[Saved entries]

== Segment start ==

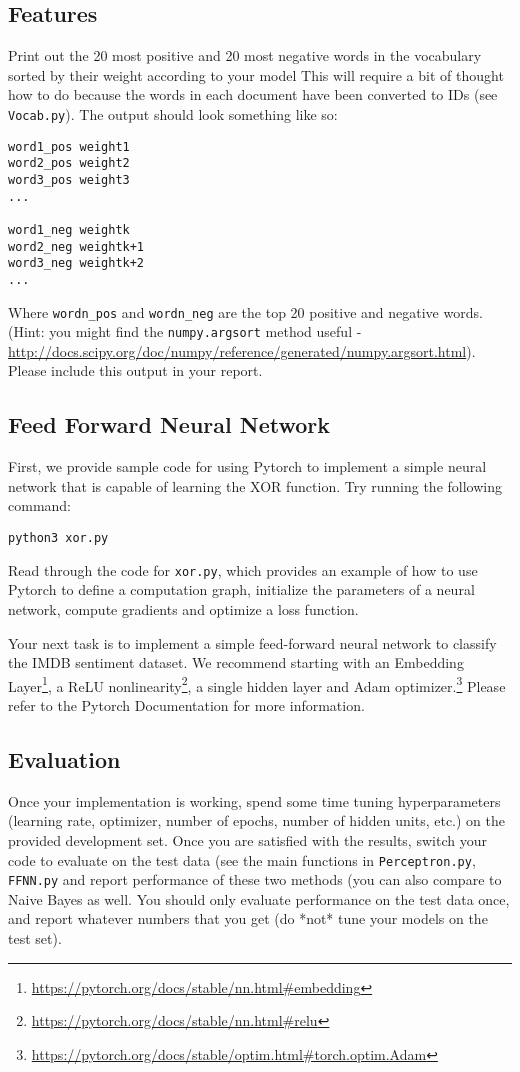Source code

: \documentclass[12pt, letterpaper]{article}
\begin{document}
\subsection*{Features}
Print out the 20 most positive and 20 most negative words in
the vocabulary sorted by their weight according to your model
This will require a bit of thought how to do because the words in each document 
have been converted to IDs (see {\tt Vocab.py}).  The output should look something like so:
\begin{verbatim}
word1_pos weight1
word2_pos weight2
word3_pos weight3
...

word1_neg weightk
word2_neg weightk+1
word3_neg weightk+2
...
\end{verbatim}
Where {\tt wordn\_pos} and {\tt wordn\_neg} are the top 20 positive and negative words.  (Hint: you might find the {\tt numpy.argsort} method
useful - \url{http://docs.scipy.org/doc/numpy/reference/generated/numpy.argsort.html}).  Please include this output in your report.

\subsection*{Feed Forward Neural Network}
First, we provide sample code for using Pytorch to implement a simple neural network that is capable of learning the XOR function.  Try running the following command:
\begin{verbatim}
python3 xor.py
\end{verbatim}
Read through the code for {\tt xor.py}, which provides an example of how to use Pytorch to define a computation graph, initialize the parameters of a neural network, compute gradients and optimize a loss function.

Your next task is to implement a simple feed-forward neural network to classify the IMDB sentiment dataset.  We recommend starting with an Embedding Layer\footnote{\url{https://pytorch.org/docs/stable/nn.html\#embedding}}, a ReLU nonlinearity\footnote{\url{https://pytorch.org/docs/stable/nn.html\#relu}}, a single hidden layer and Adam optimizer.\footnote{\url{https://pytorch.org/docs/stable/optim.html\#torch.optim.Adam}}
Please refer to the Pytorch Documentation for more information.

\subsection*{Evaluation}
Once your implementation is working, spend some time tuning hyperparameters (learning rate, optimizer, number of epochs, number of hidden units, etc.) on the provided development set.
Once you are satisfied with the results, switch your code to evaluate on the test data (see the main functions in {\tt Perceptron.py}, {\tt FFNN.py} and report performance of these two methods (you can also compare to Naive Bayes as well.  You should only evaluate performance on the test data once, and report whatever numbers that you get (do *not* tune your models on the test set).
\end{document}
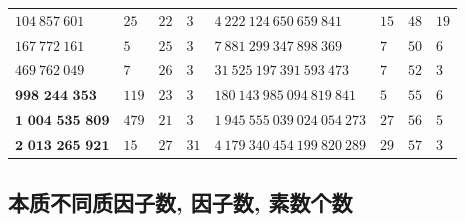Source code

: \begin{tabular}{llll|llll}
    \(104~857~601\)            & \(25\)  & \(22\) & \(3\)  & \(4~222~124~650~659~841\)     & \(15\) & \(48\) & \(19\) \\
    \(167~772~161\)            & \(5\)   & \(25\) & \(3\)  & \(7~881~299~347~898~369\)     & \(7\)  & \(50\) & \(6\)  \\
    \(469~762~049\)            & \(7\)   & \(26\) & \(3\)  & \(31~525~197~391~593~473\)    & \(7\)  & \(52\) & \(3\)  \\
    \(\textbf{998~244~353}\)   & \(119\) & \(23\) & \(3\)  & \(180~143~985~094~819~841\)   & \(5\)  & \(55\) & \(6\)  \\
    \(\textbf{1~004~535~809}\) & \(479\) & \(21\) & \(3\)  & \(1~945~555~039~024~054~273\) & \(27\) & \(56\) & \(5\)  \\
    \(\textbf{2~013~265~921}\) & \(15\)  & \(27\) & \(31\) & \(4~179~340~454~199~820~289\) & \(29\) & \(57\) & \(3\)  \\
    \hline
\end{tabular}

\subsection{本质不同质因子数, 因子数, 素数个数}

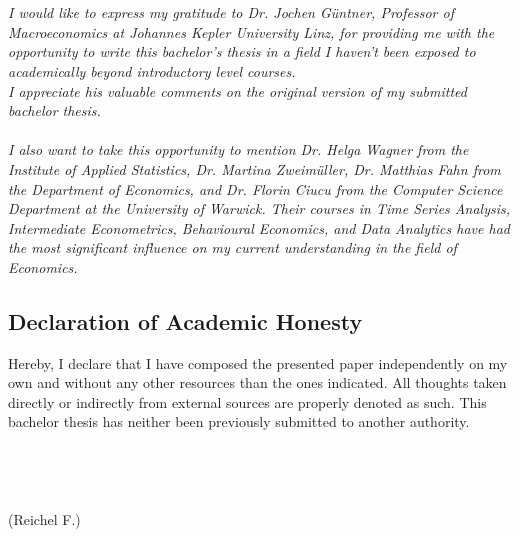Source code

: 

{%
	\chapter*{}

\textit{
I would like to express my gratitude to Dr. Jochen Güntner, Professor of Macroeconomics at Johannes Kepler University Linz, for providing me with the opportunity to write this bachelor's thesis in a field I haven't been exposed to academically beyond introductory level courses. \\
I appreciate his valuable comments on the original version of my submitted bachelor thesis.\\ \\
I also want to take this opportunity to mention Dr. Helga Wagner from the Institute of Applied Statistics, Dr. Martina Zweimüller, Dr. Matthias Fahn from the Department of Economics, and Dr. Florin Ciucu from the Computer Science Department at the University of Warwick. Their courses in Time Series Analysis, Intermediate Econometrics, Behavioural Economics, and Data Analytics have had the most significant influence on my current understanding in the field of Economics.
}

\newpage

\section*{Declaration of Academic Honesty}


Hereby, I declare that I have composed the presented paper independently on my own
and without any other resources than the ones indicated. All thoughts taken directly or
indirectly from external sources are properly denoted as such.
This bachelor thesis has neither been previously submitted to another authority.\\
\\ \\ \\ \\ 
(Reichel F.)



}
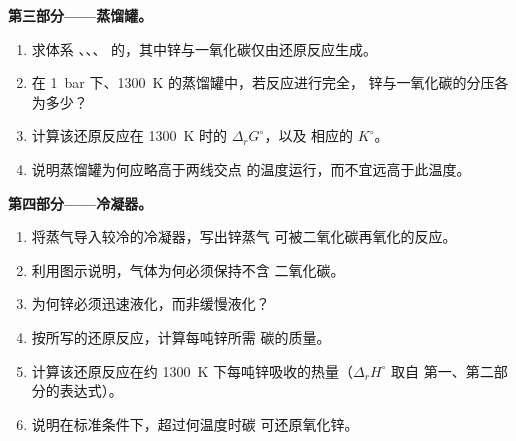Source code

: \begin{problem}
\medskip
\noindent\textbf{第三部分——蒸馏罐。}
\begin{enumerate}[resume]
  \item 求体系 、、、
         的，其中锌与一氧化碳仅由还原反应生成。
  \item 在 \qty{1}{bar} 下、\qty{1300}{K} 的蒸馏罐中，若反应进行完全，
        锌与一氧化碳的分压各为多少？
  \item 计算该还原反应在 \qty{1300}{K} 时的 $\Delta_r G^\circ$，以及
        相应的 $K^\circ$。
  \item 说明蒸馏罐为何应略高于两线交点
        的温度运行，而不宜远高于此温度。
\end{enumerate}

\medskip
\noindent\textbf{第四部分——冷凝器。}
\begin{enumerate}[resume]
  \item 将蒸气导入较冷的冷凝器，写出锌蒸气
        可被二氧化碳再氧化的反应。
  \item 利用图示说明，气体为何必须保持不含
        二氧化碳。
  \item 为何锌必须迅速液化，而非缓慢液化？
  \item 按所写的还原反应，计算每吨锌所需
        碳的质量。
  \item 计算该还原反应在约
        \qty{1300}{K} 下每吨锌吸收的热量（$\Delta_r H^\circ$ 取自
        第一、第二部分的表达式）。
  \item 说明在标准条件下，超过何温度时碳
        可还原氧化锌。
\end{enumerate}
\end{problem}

== Segment end ==
== Segment start ==

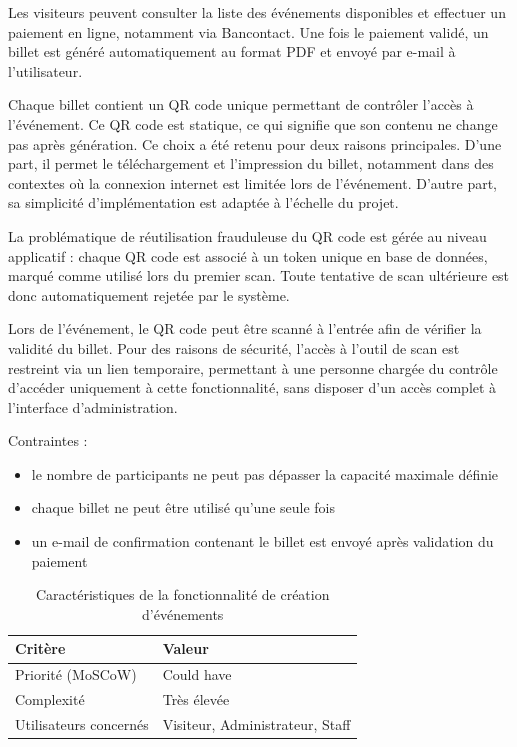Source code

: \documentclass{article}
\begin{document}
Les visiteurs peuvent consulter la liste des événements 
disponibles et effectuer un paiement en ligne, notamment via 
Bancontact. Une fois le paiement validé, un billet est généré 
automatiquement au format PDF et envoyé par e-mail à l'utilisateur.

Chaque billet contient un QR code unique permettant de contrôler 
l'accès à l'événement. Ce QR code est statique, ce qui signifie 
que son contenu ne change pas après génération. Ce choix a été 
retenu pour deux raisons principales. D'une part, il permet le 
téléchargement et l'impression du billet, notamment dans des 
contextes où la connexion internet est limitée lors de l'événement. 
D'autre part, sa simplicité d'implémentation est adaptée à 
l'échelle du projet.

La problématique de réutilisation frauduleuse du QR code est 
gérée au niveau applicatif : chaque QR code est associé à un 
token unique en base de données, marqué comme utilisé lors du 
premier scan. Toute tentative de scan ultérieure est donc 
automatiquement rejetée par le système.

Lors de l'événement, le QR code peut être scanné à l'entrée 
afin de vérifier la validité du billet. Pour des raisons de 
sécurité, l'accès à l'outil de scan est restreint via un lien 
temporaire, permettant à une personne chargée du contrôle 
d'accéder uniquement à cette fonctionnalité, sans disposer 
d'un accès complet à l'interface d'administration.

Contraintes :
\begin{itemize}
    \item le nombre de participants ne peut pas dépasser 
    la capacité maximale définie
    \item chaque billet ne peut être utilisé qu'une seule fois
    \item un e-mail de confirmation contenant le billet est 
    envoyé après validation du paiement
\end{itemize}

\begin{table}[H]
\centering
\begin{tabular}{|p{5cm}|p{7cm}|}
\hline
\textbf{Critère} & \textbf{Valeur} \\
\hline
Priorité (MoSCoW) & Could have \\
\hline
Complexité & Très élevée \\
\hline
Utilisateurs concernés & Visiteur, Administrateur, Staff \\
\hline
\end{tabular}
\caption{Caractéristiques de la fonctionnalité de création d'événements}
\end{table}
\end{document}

== Segment end ==

▶ **TASK REQUIREMENTS**:
Copy out only the lines above from the one with "d'un accès complet" to the one with "qu'une seule fois", inclusive, exactly as they stand.

▶ **RESULT**:
d'un accès complet à l'interface d'administration.

Contraintes :
\begin{itemize}
    \item le nombre de participants ne peut pas dépasser 
    la capacité maximale définie
    \item chaque billet ne peut être utilisé qu'une seule fois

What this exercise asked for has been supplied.